**Problem statement:**
Copy every line from the records below that holds the word "Eliminar".

[[ Extracted material, beginning ]]

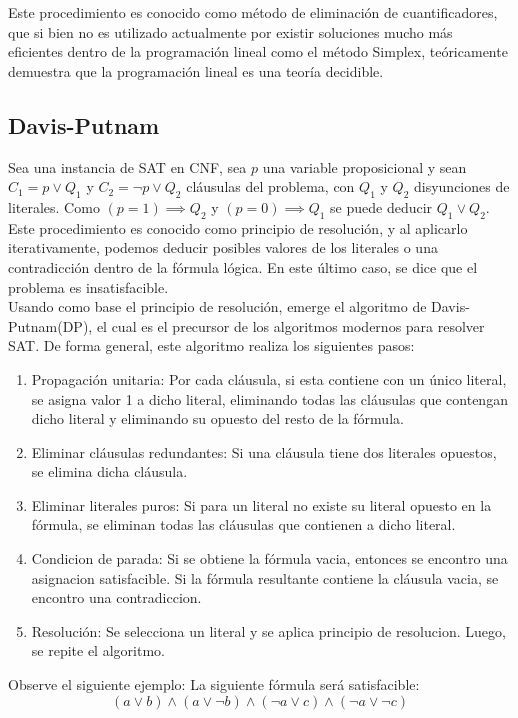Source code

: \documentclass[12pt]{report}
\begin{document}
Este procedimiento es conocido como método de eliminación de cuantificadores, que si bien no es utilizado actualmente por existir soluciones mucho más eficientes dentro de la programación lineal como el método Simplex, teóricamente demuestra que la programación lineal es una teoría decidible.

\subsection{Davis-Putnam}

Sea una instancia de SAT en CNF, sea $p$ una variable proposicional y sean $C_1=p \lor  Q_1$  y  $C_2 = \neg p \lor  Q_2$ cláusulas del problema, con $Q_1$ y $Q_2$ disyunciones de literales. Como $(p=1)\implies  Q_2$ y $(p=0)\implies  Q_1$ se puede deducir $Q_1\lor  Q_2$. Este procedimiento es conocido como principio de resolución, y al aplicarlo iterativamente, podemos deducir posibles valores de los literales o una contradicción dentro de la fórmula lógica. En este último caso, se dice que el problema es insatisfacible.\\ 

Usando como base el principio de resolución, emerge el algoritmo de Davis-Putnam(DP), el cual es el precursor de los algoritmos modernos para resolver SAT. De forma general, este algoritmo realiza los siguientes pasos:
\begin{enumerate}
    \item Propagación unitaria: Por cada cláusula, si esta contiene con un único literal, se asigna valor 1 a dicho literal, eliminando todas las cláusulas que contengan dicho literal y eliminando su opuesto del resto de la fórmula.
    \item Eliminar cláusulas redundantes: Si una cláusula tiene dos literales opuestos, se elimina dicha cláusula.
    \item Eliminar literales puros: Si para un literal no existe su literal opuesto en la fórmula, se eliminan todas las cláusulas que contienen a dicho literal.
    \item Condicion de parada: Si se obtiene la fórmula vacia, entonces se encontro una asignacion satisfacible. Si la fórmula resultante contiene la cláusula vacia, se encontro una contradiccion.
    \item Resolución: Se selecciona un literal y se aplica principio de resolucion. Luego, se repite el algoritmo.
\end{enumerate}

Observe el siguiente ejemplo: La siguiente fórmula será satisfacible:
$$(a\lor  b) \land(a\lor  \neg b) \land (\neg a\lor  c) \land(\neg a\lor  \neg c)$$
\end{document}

[[ Extracted material, end ]]
[[ Extracted material, beginning ]]

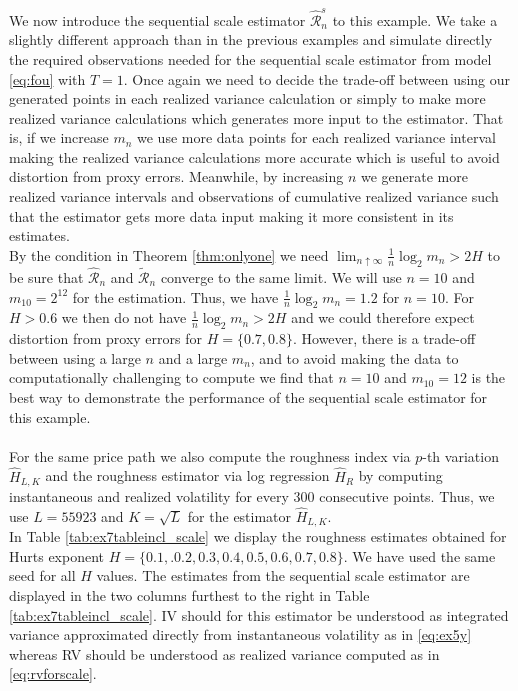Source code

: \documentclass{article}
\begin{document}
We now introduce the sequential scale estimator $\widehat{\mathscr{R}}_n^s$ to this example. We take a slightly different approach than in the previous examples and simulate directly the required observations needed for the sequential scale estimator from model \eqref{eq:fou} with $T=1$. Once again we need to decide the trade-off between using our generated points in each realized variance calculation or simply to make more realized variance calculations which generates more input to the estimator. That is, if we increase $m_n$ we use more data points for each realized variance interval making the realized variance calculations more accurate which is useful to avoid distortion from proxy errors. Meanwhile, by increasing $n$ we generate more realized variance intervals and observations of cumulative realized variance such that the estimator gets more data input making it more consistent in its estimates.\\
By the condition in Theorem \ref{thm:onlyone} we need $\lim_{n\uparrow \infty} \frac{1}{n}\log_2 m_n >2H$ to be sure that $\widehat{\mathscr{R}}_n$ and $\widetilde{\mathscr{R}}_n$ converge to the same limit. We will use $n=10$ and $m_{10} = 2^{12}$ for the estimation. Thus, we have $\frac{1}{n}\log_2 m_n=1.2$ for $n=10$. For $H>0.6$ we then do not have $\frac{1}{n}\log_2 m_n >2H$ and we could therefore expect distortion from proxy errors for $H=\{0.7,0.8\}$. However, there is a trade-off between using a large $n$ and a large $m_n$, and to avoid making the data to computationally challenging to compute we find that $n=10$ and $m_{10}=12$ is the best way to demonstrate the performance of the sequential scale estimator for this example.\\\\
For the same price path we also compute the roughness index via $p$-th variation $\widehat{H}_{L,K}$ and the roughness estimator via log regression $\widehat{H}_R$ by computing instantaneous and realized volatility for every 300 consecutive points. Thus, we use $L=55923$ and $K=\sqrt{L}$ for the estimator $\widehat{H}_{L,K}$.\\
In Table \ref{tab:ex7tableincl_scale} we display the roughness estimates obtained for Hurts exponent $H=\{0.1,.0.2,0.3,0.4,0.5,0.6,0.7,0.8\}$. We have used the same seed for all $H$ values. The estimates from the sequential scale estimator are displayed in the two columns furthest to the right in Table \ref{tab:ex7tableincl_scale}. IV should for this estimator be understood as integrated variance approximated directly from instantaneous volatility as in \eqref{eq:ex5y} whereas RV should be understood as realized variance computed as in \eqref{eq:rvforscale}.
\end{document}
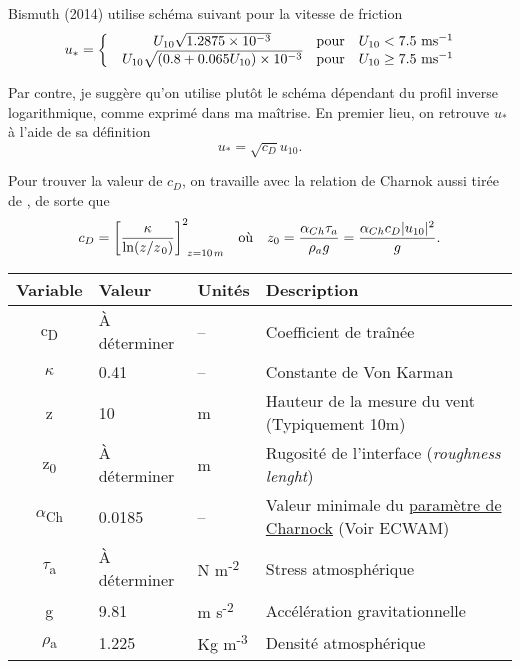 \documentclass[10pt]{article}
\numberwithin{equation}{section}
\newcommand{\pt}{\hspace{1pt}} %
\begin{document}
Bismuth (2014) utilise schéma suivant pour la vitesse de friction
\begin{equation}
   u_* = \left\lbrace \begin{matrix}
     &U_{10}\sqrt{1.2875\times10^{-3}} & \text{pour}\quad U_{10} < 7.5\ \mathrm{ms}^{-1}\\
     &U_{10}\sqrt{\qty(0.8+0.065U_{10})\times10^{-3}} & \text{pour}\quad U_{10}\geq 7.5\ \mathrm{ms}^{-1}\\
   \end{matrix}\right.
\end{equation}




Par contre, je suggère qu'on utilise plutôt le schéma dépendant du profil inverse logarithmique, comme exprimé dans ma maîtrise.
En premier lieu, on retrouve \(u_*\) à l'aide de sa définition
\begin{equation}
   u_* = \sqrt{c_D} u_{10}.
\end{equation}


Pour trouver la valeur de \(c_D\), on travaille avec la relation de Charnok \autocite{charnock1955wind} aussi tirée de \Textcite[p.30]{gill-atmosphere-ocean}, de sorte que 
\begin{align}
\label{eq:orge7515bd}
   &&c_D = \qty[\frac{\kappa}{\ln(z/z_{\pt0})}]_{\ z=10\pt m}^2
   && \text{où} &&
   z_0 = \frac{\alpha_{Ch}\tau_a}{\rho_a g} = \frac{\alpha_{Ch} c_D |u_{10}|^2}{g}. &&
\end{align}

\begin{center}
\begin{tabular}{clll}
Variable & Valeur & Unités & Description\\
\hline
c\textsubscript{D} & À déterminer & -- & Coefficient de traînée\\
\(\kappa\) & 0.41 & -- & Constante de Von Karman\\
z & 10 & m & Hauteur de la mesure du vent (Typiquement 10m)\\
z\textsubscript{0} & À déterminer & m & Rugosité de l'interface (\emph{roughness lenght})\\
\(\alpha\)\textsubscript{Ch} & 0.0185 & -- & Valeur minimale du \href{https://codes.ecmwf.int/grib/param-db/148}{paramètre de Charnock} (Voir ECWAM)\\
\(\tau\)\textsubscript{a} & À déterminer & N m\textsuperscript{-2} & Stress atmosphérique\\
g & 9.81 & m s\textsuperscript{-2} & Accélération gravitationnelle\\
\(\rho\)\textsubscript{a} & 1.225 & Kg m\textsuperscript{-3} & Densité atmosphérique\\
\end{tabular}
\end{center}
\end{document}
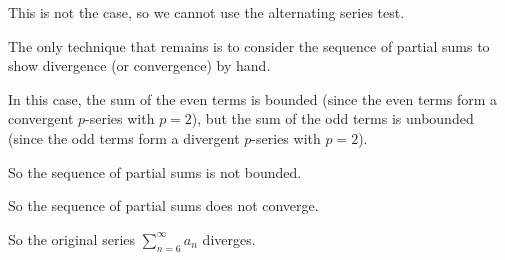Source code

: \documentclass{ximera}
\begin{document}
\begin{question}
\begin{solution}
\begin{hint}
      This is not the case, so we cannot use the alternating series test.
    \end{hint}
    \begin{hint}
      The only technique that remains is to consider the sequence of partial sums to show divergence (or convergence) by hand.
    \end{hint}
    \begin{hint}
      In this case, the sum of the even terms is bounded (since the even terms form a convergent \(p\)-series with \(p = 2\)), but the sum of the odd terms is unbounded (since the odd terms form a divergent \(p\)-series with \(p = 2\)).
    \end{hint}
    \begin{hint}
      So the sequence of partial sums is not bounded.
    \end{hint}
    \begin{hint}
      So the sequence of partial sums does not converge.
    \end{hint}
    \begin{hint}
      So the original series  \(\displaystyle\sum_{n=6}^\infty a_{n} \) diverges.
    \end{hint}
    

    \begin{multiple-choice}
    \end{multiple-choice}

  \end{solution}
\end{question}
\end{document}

[[ Extracted material, end ]]

**Answer for this exercise:**
    \item Eliminar cláusulas redundantes: Si una cláusula tiene dos literales opuestos, se elimina dicha cláusula.
    \item Eliminar literales puros: Si para un literal no existe su literal opuesto en la fórmula, se eliminan todas las cláusulas que contienen a dicho literal.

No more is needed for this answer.